Task item: Using the material below, work out how many lines contain "functionality". Only the number is wanted.
========================================
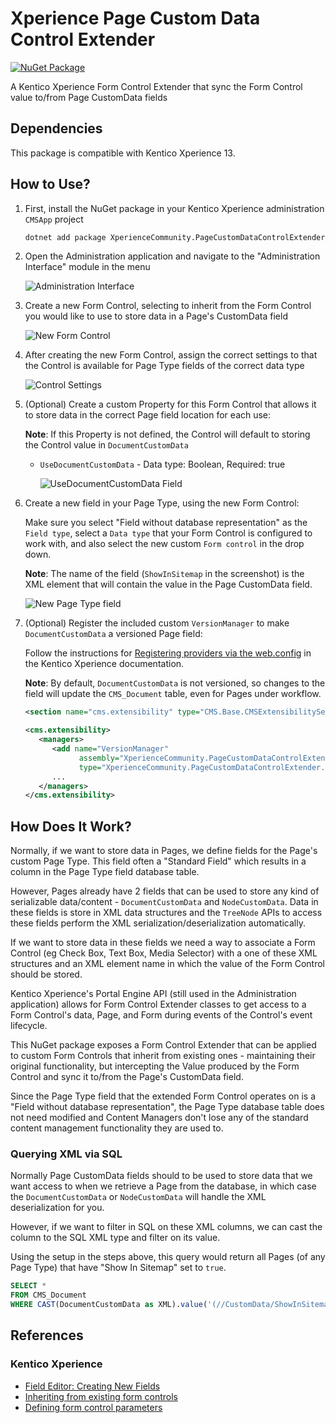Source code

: # Xperience Page Custom Data Control Extender

[![NuGet Package](https://img.shields.io/nuget/v/XperienceCommunity.PageCustomDataControlExtender.svg)](https://www.nuget.org/packages/XperienceCommunity.PageCustomDataControlExtender)

A Kentico Xperience Form Control Extender that sync the Form Control value to/from Page CustomData fields

## Dependencies

This package is compatible with Kentico Xperience 13.

## How to Use?

1. First, install the NuGet package in your Kentico Xperience administration `CMSApp` project

   ```bash
   dotnet add package XperienceCommunity.PageCustomDataControlExtender
   ```

1. Open the Administration application and navigate to the "Administration Interface" module in the menu

   ![Administration Interface](./images/01-administration-interface.jpg)

1. Create a new Form Control, selecting to inherit from the Form Control you would like to use to store data in a Page's CustomData field

   ![New Form Control](./images/02-new-inheriting-form-control.jpg)

1. After creating the new Form Control, assign the correct settings to that the Control is available for Page Type fields of the correct data type

   ![Control Settings](./images/03-assign-control-settings.jpg)

1. (Optional) Create a custom Property for this Form Control that allows it to store data in the correct Page field location for each use:

   **Note**: If this Property is not defined, the Control will default to storing the Control value in `DocumentCustomData`

   - `UseDocumentCustomData` - Data type: Boolean, Required: true

     ![UseDocumentCustomData Field](./images/04-use-document-customdata.jpg)

1. Create a new field in your Page Type, using the new Form Control:

   Make sure you select "Field without database representation" as the `Field type`, select a `Data type` that
   your Form Control is configured to work with, and also select the new custom `Form control` in the drop down.

   **Note**: The name of the field (`ShowInSitemap` in the screenshot) is the XML element that will contain the value
   in the Page CustomData field.

   ![New Page Type field](./images/05-new-page-type-field.jpg)

1. (Optional) Register the included custom `VersionManager` to make `DocumentCustomData` a versioned Page field:

   Follow the instructions for [Registering providers via the web.config](https://docs.xperience.io/custom-development/customizing-providers/registering-providers-via-the-web-config) in the Kentico Xperience documentation.

   **Note**: By default, `DocumentCustomData` is not versioned, so changes to the field will update the `CMS_Document` table,
   even for Pages under workflow.

   ```xml
   <section name="cms.extensibility" type="CMS.Base.CMSExtensibilitySection, CMS.Base" />

   <cms.extensibility>
      <managers>
         <add name="VersionManager"
               assembly="XperienceCommunity.PageCustomDataControlExtender"
               type="XperienceCommunity.PageCustomDataControlExtender.CustomDataVersionManager" />
         ...
      </managers>
   </cms.extensibility>
   ```

## How Does It Work?

Normally, if we want to store data in Pages, we define fields for the Page's custom Page Type. This field often a "Standard Field" which results in a column in the Page Type field database table.

However, Pages already have 2 fields that can be used to store any kind of serializable data/content - `DocumentCustomData` and `NodeCustomData`. Data in these fields is store in XML data structures and the `TreeNode` APIs to access these fields perform the XML serialization/deserialization automatically.

If we want to store data in these fields we need a way to associate a Form Control (eg Check Box, Text Box, Media Selector) with a one of these XML structures and an XML element name in which the value of the Form Control should be stored.

Kentico Xperience's Portal Engine API (still used in the Administration application) allows for Form Control Extender classes to get access to a Form Control's data, Page, and Form during events of the Control's event lifecycle.

This NuGet package exposes a Form Control Extender that can be applied to custom Form Controls that inherit from existing ones - maintaining their original functionality, but intercepting the Value produced by the Form Control and sync it to/from the Page's CustomData field.

Since the Page Type field that the extended Form Control operates on is a "Field without database representation", the Page Type database table does not need modified and Content Managers don't lose any of the standard content management functionality they are used to.

### Querying XML via SQL

Normally Page CustomData fields should to be used to store data that we want access to when we retrieve a Page from the database, in which case the `DocumentCustomData` or `NodeCustomData` will handle the XML deserialization for you.

However, if we want to filter in SQL on these XML columns, we can cast the column to the SQL XML type and filter on its value.

Using the setup in the steps above, this query would return all Pages (of any Page Type) that have "Show In Sitemap" set to `true`.

```sql
SELECT *
FROM CMS_Document
WHERE CAST(DocumentCustomData as XML).value('(//CustomData/ShowInSitemap/text())[1]', 'bit') = 1
```

## References

### Kentico Xperience

- [Field Editor: Creating New Fields](https://docs.xperience.io/custom-development/extending-the-administration-interface/developing-form-controls/reference-field-editor#ReferenceFieldeditor-Creatingnewfields)
- [Inheriting from existing form controls](https://docs.xperience.io/custom-development/extending-the-administration-interface/developing-form-controls/inheriting-from-existing-form-controls)
- [Defining form control parameters](https://docs.xperience.io/custom-development/extending-the-administration-interface/developing-form-controls/defining-form-control-parameters)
========================================
Your solution: 2